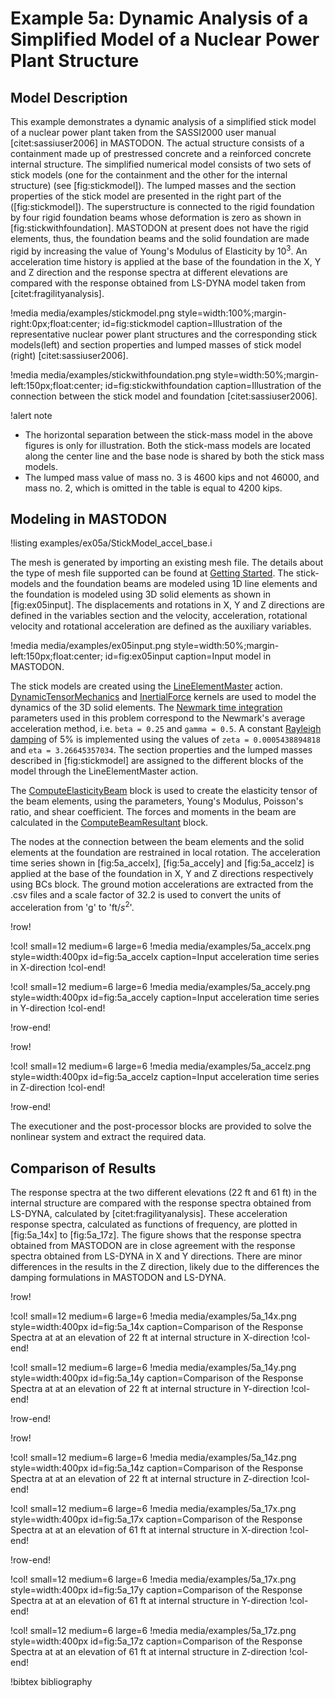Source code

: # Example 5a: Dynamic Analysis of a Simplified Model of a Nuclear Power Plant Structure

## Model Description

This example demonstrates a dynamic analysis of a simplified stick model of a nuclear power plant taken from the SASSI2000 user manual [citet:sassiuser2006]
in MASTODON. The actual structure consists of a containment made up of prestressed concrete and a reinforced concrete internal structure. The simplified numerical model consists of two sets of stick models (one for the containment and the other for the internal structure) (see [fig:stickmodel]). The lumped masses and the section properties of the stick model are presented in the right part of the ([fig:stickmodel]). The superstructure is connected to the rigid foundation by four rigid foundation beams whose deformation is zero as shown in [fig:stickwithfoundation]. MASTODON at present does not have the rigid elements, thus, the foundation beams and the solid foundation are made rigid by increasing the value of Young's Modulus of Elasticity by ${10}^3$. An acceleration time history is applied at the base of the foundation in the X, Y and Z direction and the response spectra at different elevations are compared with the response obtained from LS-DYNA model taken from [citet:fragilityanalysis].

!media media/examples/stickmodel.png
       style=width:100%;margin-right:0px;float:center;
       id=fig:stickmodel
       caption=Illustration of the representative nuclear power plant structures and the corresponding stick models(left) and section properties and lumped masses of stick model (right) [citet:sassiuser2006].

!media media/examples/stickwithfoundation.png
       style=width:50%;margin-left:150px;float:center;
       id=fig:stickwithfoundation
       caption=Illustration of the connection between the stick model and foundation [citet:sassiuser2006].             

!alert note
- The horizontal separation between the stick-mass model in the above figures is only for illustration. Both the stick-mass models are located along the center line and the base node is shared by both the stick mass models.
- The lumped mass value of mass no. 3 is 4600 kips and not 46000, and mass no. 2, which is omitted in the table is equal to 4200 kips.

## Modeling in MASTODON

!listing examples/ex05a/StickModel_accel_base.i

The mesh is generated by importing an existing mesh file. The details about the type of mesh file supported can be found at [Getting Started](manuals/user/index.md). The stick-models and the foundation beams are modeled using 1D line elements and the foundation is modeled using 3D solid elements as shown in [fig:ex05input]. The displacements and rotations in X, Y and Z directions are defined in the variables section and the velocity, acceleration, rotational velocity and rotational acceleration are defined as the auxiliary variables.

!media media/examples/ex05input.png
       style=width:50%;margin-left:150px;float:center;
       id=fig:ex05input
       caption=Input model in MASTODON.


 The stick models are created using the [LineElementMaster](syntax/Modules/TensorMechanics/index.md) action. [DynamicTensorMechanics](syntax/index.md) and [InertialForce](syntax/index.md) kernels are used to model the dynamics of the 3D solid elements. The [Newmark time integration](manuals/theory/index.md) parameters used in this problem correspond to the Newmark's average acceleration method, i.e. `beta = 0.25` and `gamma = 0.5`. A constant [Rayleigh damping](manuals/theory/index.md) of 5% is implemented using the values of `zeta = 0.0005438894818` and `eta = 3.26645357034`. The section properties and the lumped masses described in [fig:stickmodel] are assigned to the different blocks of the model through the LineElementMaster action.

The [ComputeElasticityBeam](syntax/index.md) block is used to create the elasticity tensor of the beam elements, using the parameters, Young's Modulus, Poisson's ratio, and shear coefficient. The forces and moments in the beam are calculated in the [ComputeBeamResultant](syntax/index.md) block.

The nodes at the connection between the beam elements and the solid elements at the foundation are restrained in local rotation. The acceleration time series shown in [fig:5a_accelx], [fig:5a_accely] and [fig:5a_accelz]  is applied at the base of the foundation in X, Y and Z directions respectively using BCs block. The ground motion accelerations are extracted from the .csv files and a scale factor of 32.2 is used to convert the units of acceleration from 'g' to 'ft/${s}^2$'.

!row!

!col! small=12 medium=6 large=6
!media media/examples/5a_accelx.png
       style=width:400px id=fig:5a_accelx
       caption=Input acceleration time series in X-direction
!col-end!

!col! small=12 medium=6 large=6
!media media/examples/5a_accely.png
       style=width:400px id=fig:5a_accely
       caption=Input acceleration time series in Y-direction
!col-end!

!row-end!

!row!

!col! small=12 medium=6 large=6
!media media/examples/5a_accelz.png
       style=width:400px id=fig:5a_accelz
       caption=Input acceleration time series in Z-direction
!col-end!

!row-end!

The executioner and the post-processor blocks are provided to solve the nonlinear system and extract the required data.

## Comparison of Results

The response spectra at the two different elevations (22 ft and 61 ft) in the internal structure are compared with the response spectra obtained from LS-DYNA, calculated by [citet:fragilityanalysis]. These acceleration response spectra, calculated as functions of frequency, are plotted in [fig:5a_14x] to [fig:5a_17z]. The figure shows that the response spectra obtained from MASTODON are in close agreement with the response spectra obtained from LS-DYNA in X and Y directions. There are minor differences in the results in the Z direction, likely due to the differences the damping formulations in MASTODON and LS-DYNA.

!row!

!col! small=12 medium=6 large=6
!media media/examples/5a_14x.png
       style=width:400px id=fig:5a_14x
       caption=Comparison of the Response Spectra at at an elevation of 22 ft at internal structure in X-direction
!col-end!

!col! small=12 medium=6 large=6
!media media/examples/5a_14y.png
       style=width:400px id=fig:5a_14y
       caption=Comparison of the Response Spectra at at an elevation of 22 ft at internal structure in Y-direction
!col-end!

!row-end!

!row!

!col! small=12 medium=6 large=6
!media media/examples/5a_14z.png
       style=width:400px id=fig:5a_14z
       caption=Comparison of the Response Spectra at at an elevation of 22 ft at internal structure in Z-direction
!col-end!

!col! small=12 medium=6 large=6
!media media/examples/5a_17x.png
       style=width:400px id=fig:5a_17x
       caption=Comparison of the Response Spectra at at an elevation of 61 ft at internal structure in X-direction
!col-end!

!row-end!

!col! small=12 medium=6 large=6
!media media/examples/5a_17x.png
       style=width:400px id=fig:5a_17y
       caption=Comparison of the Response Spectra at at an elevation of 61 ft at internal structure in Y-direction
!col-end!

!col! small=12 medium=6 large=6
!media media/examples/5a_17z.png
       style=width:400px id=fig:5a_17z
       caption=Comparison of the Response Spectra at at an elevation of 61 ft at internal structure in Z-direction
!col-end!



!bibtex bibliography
# # # # # # #
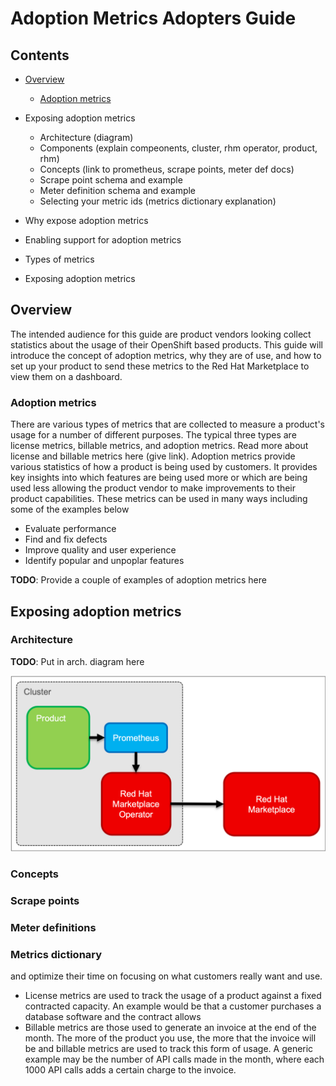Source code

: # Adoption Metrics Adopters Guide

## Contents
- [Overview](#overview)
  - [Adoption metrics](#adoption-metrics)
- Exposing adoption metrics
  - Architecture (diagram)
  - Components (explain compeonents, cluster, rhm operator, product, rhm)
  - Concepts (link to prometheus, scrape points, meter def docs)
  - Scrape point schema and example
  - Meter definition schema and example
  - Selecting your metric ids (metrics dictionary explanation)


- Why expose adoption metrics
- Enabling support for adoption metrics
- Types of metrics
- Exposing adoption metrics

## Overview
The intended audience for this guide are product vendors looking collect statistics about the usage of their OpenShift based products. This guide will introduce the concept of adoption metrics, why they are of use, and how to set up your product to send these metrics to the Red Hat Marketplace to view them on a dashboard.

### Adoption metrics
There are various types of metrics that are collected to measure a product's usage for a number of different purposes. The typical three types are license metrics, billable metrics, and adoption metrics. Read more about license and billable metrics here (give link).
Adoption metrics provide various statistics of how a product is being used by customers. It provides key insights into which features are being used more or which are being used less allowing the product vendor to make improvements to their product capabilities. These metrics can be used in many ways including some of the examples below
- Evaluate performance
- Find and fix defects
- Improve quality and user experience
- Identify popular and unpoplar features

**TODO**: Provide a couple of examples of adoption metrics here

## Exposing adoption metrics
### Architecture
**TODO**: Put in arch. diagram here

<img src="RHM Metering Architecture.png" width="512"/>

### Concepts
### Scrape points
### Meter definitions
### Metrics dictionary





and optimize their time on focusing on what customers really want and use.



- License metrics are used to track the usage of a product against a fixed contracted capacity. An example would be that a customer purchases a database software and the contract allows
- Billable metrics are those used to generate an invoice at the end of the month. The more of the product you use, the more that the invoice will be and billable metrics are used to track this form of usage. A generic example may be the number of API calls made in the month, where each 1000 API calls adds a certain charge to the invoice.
# # # # # # #
▸ Exercise brief
Where the listing above reaches the line that contains "- Find and fix defects", start retyping, and finish with the line that contains "- License metrics"; reproduce those lines exactly and no others.

▸ Answer below
- Find and fix defects
- Improve quality and user experience
- Identify popular and unpoplar features

**TODO**: Provide a couple of examples of adoption metrics here

## Exposing adoption metrics
### Architecture
**TODO**: Put in arch. diagram here

<img src="RHM Metering Architecture.png" width="512"/>

### Concepts
### Scrape points
### Meter definitions
### Metrics dictionary





and optimize their time on focusing on what customers really want and use.



- License metrics are used to track the usage of a product against a fixed contracted capacity. An example would be that a customer purchases a database software and the contract allows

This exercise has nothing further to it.